(Items from a data source)
————————

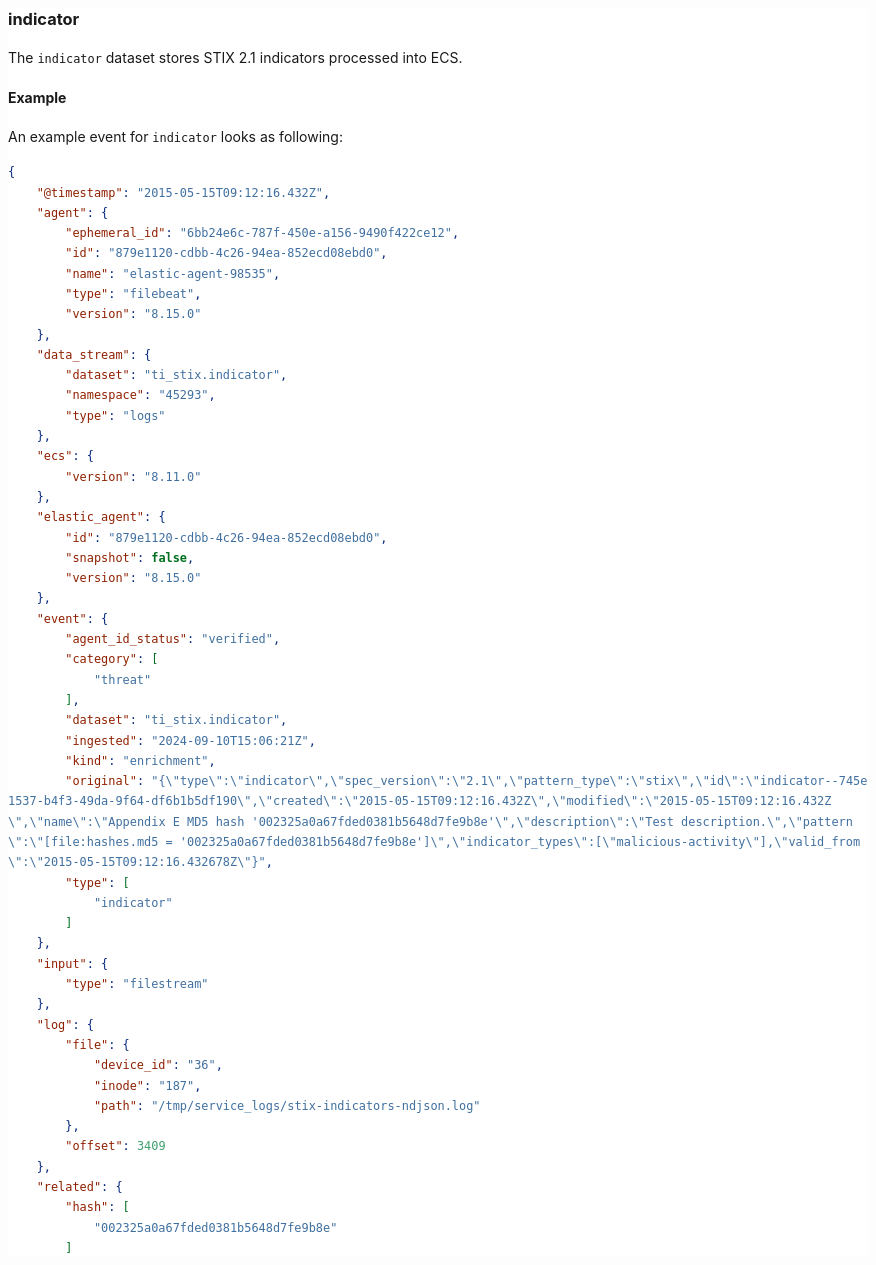 ### indicator

The `indicator` dataset stores STIX 2.1 indicators processed into ECS.

#### Example

An example event for `indicator` looks as following:

```json
{
    "@timestamp": "2015-05-15T09:12:16.432Z",
    "agent": {
        "ephemeral_id": "6bb24e6c-787f-450e-a156-9490f422ce12",
        "id": "879e1120-cdbb-4c26-94ea-852ecd08ebd0",
        "name": "elastic-agent-98535",
        "type": "filebeat",
        "version": "8.15.0"
    },
    "data_stream": {
        "dataset": "ti_stix.indicator",
        "namespace": "45293",
        "type": "logs"
    },
    "ecs": {
        "version": "8.11.0"
    },
    "elastic_agent": {
        "id": "879e1120-cdbb-4c26-94ea-852ecd08ebd0",
        "snapshot": false,
        "version": "8.15.0"
    },
    "event": {
        "agent_id_status": "verified",
        "category": [
            "threat"
        ],
        "dataset": "ti_stix.indicator",
        "ingested": "2024-09-10T15:06:21Z",
        "kind": "enrichment",
        "original": "{\"type\":\"indicator\",\"spec_version\":\"2.1\",\"pattern_type\":\"stix\",\"id\":\"indicator--745e1537-b4f3-49da-9f64-df6b1b5df190\",\"created\":\"2015-05-15T09:12:16.432Z\",\"modified\":\"2015-05-15T09:12:16.432Z\",\"name\":\"Appendix E MD5 hash '002325a0a67fded0381b5648d7fe9b8e'\",\"description\":\"Test description.\",\"pattern\":\"[file:hashes.md5 = '002325a0a67fded0381b5648d7fe9b8e']\",\"indicator_types\":[\"malicious-activity\"],\"valid_from\":\"2015-05-15T09:12:16.432678Z\"}",
        "type": [
            "indicator"
        ]
    },
    "input": {
        "type": "filestream"
    },
    "log": {
        "file": {
            "device_id": "36",
            "inode": "187",
            "path": "/tmp/service_logs/stix-indicators-ndjson.log"
        },
        "offset": 3409
    },
    "related": {
        "hash": [
            "002325a0a67fded0381b5648d7fe9b8e"
        ]
```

————————

◆ Exercise details ◆
For each line above that contains the word "type", give the line as it is written.

◆ Written response ◆
        "type": "filebeat",
        "type": "logs"
        "original": "{\"type\":\"indicator\",\"spec_version\":\"2.1\",\"pattern_type\":\"stix\",\"id\":\"indicator--745e1537-b4f3-49da-9f64-df6b1b5df190\",\"created\":\"2015-05-15T09:12:16.432Z\",\"modified\":\"2015-05-15T09:12:16.432Z\",\"name\":\"Appendix E MD5 hash '002325a0a67fded0381b5648d7fe9b8e'\",\"description\":\"Test description.\",\"pattern\":\"[file:hashes.md5 = '002325a0a67fded0381b5648d7fe9b8e']\",\"indicator_types\":[\"malicious-activity\"],\"valid_from\":\"2015-05-15T09:12:16.432678Z\"}",
        "type": [
        "type": "filestream"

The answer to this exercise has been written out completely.